The Senate yesterday approved stricter limitations on the use of taxpayer funds for "franked," or free postage, mail and told a House-Senate conference committee to reduce by 5 percent the $2.2 billion it authorized for the operations of the House, Senate and congressional agencies.
The Senate voted to exempt the Library of Congress from the reduction.
After more than eight hours of debate that began Wednesday, the Senate voted 72 to 24 to approve its version of a legislative appropriations bill for fiscal 1991.
The House version of the appropriations bill calls on the conference to reduce the overall total by 2 percent, setting the stage for a potentially difficult session to iron out the differences in the House and Senate versions.
The appropriations bill has become politically sensitive because it pays for the operation of Congress at a time when many voters seem discontent with incumbents.
Rep. Vic Fazio (D-Calif.), chairman of the House Appropriations subcommittee on legislative branch appropriations who will lead that body's conferees, reacted to the Senate version by saying that "the two percent cut will apply to the House accounts and the five percent will apply to the Senate," an aide said yesterday.
On the increasingly controversial issue of free mail, the Senate approved an amendment by Sen. Don Nickles (R-Okla.), the ranking minority member on the Senate Appropriations legislative subcommittee, to boost the overall franking allowance for the 100 senators to $30 million from last year's $24 million, but the amount is less than the $35.5 million recommended by the Senate Appropriations Committee.
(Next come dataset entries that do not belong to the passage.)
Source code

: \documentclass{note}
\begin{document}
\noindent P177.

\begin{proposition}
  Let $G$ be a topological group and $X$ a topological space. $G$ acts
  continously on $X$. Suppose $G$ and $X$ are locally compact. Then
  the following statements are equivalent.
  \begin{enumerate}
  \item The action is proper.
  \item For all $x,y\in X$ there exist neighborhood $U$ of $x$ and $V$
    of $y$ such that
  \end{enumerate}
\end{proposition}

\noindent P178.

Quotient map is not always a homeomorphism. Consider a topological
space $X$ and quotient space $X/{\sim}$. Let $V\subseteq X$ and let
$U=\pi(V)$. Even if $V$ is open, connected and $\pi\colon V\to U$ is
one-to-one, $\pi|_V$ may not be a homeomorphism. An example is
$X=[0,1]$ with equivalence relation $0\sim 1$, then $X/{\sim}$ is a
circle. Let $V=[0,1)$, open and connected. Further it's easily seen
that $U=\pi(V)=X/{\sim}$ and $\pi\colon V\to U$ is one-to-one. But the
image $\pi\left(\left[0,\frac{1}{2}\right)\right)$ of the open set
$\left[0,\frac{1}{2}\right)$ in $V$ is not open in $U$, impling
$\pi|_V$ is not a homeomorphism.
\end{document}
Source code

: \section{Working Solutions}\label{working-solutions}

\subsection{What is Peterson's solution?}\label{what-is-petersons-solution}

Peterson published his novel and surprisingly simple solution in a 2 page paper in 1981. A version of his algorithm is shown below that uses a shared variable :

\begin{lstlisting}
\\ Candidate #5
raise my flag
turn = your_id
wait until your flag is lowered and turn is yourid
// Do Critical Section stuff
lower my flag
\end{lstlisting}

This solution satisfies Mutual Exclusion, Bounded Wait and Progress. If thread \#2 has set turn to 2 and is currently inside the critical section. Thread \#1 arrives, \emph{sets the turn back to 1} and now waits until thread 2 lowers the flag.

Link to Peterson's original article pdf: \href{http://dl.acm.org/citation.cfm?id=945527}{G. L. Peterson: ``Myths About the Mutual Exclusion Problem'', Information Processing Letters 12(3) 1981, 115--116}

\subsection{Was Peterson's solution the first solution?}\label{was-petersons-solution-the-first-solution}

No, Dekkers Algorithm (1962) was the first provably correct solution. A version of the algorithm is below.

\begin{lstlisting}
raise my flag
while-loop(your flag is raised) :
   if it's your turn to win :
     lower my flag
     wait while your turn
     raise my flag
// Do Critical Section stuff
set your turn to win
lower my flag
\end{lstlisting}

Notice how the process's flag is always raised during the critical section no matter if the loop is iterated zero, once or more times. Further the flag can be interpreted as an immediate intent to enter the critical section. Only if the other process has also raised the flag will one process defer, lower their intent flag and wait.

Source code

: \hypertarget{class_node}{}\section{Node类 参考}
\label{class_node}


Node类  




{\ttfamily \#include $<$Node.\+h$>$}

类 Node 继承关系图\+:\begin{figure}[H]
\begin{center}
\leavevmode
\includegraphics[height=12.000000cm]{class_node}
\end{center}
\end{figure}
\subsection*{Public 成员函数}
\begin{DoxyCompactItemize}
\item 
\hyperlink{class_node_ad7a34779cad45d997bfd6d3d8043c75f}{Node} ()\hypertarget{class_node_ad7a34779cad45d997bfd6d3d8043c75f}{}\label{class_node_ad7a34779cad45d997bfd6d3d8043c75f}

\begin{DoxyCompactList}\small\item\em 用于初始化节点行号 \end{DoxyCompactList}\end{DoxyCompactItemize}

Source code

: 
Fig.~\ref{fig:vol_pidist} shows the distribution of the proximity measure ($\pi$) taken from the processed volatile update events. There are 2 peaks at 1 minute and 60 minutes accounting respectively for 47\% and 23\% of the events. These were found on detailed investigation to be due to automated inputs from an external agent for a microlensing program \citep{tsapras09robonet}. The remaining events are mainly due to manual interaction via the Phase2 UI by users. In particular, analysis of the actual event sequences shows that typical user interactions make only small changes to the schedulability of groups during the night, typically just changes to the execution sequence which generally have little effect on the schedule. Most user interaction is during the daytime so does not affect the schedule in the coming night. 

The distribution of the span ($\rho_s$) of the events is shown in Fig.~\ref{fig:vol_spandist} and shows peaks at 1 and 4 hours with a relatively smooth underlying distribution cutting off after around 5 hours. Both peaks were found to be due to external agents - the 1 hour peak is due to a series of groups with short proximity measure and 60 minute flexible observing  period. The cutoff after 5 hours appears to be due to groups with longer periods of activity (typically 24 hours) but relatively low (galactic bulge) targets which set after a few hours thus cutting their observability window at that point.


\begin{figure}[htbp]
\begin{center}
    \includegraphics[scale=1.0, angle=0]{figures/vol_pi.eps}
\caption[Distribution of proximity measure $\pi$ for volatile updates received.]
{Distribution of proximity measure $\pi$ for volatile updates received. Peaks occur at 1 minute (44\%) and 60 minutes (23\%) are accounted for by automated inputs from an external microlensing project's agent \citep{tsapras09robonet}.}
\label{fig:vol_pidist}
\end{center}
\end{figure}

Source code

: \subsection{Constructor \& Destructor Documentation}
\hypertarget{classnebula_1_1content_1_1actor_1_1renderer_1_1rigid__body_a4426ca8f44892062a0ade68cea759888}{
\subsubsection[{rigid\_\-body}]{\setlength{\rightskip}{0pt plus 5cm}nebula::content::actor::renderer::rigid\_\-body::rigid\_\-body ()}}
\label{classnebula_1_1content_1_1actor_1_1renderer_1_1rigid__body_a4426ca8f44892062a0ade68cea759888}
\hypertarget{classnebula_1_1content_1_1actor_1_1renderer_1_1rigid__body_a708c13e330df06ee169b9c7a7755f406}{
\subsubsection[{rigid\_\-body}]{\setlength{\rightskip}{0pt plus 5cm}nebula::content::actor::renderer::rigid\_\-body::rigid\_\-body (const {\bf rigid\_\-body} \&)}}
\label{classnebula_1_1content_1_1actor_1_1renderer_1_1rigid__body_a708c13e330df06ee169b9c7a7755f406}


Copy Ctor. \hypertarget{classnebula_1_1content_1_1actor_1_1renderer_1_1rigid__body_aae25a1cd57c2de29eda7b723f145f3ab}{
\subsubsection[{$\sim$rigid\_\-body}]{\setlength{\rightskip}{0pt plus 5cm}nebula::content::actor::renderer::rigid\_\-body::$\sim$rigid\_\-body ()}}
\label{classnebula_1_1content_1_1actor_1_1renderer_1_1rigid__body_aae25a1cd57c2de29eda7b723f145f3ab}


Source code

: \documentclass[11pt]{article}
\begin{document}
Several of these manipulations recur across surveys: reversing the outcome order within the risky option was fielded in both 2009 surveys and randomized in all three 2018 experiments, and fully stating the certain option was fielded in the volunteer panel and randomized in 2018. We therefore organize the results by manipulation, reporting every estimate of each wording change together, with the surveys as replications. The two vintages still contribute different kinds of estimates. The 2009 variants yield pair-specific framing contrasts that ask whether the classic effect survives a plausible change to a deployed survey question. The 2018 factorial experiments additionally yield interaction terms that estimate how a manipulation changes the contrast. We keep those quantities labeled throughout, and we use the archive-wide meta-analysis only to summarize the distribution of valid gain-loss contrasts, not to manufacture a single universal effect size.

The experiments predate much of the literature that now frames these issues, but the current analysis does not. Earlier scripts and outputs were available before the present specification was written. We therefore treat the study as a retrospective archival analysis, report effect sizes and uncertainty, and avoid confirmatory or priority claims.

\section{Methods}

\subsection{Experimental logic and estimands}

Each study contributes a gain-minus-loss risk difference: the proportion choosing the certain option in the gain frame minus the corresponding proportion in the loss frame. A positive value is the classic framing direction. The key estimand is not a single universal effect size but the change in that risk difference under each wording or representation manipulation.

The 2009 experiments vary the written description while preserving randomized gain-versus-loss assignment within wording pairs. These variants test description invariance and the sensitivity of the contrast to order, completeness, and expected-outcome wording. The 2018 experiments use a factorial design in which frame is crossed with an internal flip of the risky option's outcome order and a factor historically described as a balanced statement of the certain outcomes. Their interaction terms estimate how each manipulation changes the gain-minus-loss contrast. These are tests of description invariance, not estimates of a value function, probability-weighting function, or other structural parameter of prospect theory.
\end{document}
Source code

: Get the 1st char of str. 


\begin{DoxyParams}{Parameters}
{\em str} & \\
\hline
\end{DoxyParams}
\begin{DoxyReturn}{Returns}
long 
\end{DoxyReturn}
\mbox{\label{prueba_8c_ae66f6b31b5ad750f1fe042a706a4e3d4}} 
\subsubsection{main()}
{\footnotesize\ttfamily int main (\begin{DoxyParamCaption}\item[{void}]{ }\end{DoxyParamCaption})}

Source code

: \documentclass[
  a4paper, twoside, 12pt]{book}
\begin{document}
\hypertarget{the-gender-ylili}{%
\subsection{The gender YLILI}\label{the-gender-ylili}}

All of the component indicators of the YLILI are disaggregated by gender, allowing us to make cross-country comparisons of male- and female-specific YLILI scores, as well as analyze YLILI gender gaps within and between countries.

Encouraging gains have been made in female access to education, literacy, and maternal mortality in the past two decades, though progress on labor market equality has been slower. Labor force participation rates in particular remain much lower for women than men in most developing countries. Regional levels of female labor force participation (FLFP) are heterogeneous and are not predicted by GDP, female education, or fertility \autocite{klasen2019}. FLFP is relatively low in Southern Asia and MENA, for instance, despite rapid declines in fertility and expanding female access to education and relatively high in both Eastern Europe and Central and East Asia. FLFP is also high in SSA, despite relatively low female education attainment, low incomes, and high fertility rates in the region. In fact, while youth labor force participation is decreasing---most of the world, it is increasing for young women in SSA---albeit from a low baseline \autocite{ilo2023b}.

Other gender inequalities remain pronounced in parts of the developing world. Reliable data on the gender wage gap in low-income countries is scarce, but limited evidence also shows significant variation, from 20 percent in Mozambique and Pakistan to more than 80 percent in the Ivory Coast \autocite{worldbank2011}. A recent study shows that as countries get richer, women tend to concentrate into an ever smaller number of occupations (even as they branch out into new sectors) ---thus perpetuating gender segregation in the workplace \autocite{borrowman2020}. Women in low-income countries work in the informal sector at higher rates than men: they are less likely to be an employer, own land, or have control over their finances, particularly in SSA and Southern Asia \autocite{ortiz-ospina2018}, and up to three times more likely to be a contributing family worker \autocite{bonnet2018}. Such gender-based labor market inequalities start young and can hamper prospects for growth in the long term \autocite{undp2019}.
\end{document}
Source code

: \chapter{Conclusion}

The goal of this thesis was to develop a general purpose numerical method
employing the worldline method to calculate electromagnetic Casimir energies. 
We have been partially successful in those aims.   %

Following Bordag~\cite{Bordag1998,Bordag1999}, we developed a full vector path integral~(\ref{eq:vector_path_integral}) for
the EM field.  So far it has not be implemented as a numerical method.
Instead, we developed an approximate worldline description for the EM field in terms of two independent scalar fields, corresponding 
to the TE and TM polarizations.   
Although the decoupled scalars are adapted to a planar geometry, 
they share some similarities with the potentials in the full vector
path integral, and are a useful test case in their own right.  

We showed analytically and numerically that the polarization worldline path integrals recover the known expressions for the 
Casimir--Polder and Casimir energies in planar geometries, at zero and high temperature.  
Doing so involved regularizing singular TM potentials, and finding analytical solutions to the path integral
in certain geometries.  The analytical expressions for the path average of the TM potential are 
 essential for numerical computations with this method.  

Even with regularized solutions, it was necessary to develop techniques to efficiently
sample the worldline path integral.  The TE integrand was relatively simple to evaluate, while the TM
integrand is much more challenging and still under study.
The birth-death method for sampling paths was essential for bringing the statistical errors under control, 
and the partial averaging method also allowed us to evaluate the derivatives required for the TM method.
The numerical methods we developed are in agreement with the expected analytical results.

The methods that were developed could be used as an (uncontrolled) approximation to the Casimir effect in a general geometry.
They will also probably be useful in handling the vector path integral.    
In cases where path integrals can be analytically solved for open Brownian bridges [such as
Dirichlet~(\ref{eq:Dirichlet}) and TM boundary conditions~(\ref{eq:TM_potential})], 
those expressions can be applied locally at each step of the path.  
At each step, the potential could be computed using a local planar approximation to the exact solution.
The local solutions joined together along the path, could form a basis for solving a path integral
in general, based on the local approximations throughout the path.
The Senate also voted 50 to 44 to end the practice by which one senator transfers unused mail funds to another senator, usually one up for reelection.
The amendment, also from Nickles, prevailed in part with the votes of five Democrats up for reelection: Sens. Tom Harkin (D-Iowa), Carl Levin (D-Mich.), J. James Exon (D-Neb.), Joseph R. Biden (D-Del.) and John F. Kerry (D-Mass.). Nearly all Republicans backed Nickles.
Another conflict between the two bodies is expected over a House provision that would prohibit members of either body from using personal or political campaign funds to supplement official expense allowances.
Senators now are permitted to use their own or campaign funds for such things as additional staff, mailings and, most frequently, the cost of television tapes and transmission from the Senate television studio.
The Senate bill calls for a year's delay on the prohibition, which is aleady a House rule, so that its impact could be assessed.